Welcome to my another writeup! In this Portswigger Labs lab, you’ll learn: Browser cache poisoning via client-side desync! Without further ado, let’s dive in.

Background

This lab is vulnerable to client-side desync attacks. You can exploit this to induce a victim’s browser to poison its own cache.

To solve the lab:

  1. Identify a client-side desync vector in Burp, then confirm that you can trigger the desync from a browser.
  2. Identify a gadget that enables you to trigger an open redirect.
  3. Combine these to craft an exploit that causes the victim’s browser to poison its cache with a malicious resource import that calls alert(document.cookie) from the context of the main lab domain.

Note:

When testing your attack in the browser, make sure you clear your cached images and files between each attempt (Settings > Clear browsing data > Cached images and files).

This lab is based on real-world vulnerabilities discovered by PortSwigger Research. For more details, check out Browser-Powered Desync Attacks: A New Frontier in HTTP Request Smuggling.

Exploitation

Home page:

Identify a client-side desync vector in Burp, then confirm that you can trigger the desync from a browser

Identify client-side desync vector

Burp Suite HTTP history:

In here, we found that there are two similar JavaScript files: labHeader.js and labheader.js.

When we reach to /resources/labheader/js/labHeader.js, it’ll redirect us to /resources/labheader/js/labheader.js.

Now, we can try to test is that endpoint vulnerable to client-side desync, where the back-end server ignore Content-Length header.

To do so, send that request to Burp Suite’s Repeater:

Change the request method to POST, and try to send that request:

As you can see, this endpoint accept POST method.

Then, disable the “Update Content-Length” option:

Update the Content-Length header’s value to greater than 0, and send it:

The respond took 1.5 seconds, which indicates that the back-end server ignores Content-Length header.

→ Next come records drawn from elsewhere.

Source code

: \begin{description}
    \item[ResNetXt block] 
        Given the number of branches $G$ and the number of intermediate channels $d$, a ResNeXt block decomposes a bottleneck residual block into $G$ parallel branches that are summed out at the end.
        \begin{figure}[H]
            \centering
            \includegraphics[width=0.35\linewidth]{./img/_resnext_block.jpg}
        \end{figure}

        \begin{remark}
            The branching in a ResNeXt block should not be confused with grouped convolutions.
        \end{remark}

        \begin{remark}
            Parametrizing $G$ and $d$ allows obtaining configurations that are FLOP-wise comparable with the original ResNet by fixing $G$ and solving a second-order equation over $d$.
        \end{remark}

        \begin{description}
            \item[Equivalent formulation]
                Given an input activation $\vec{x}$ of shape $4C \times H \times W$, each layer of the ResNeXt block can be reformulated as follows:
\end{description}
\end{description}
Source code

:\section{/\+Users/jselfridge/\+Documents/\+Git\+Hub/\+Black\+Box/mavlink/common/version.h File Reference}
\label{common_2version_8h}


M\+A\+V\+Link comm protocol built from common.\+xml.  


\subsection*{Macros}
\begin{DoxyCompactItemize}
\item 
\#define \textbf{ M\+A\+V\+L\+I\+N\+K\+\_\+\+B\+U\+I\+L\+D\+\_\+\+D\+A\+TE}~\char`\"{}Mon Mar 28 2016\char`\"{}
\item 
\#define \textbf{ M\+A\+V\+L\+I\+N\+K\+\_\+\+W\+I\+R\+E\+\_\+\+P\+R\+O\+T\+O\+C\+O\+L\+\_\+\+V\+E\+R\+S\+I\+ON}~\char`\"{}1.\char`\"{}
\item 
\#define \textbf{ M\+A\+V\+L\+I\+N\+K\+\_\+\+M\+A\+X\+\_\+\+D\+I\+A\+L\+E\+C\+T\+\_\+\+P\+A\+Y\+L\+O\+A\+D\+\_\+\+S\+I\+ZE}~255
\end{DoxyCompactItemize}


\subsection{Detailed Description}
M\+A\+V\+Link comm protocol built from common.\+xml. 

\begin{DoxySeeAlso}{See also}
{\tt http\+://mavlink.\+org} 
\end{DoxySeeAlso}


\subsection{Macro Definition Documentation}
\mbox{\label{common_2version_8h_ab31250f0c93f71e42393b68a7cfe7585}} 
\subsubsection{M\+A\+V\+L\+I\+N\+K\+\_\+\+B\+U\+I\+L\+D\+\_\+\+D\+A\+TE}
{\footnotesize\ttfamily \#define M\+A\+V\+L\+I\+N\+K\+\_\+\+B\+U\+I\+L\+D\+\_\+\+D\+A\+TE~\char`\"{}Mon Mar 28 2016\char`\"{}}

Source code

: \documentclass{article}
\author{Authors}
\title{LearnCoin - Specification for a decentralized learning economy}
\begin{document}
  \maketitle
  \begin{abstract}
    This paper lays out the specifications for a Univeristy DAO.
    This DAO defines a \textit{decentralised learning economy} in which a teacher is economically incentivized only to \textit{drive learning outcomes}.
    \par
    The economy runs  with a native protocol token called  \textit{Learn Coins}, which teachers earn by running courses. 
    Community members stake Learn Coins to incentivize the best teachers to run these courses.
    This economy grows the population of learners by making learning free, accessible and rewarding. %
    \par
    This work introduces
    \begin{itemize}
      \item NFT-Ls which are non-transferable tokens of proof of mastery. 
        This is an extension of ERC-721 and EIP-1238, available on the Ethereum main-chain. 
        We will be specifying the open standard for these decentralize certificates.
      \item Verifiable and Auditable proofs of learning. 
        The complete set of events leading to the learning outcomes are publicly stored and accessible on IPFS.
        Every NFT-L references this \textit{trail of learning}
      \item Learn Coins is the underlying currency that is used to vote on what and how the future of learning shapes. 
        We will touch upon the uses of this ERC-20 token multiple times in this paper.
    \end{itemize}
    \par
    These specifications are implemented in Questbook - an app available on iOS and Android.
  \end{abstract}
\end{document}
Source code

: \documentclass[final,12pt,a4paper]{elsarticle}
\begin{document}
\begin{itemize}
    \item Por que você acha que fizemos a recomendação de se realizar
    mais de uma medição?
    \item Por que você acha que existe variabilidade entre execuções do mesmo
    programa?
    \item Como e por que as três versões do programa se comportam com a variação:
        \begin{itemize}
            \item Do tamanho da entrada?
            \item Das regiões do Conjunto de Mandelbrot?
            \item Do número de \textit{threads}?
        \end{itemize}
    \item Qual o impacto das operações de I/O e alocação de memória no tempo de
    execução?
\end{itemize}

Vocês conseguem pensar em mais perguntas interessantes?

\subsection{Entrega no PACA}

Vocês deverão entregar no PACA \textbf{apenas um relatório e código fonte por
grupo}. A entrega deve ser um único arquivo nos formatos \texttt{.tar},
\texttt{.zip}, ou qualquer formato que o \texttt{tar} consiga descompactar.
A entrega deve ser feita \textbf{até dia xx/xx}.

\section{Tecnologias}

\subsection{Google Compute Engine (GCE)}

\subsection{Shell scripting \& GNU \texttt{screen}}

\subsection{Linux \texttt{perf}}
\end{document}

Therefore, /resources/labheader/js/labHeader.js is the potential client-side desync vector.

As with CL.0 vulnerabilities, we’ve found that the most likely candidates are endpoints that aren’t expecting POST requests, such as static files or server-level redirects.

Confirm the client-side desync vector

It’s important to note that some secure servers respond without waiting for the body but still parse it correctly when it arrives. Other servers don’t handle the Content-Length correctly but close the connection immediately after responding, making them unexploitable.

To filter these out, try sending two requests down the same connection to see if you can use the body of the first request to affect the response to the second one, just like you would when probing for CL.0 request smuggling.

To do CL.0 request smuggling, we need to:

POST /resources/labheader/js/labHeader.js HTTP/1.1
Host: 0a4c002e03e58448c00fdcfe00e90072.h1-web-security-academy.net
Content-Type: application/x-www-form-urlencoded
Content-Length: 30

GET /404pls HTTP/1.1
X-Foo: x

GET / HTTP/1.1
Host: 0a4c002e03e58448c00fdcfe00e90072.h1-web-security-academy.net

Attack request’s response:

Normal request’s response:

Nope… We don’t get a 404 response in the normal request, which means the CL.0 request smuggling failed.

Let’s take a step back.

After some trial and error, I found that /../ will trigger an “500 Internal Server Error” HTTP status code:

Most importantly, the CL.0 request smuggling worked!

Nice!! We can confirm that /../ is the real client-side desync vector!

Trigger the desync from a browser

Once you’ve identified a suitable vector using Burp, it’s important to confirm that you can replicate the desync in a browser.

Browser requirements:

To reduce the chance of any interference and ensure that your test simulates an arbitrary victim’s browser as closely as possible:

  • Use a browser that is not proxying traffic through Burp Suite - using any HTTP proxy can have a significant impact on the success of your attacks. We recommend Chrome as its developer tools provide some useful troubleshooting features.
  • Disable any browser extensions.
  1. Go to the site from which you plan to launch the attack on the victim. This must be on a different domain to the vulnerable site and be accessed over HTTPS. For the purpose of our labs, you can use the provided exploit server.
  2. Open the browser’s developer tools and go to the Network tab.
  3. Make the following adjustments:
    • Select the Preserve log option.
    • Right-click on the headers and enable the Connection ID column. (This ensures that each request that the browser sends is logged on the Network tab, along with details of which connection it used. This can help with troubleshooting any issues later.)
  4. Switch to the Console tab and use fetch() to replicate the desync probe you tested in Burp. The code should look something like this:
fetch('https://vulnerable-website.com/vulnerable-endpoint', {
    method: 'POST',
    body: 'GET /hopefully404 HTTP/1.1\r\nFoo: x', // malicious prefix
    mode: 'no-cors', // ensures the connection ID is visible on the Network tab
    credentials: 'include' // poisons the "with-cookies" connection pool
}).then(() => {
    location = 'https://vulnerable-website.com/' // uses the poisoned connection
})

In addition to specifying the POST method and adding our malicious prefix to the body, notice that we’ve set the following options:

When you run this command, you should see two requests on the Network tab. The first request should receive the usual response. If the second request receives the response to the malicious prefix (in this case, a 404), this confirms that you have successfully triggered a desync from your browser.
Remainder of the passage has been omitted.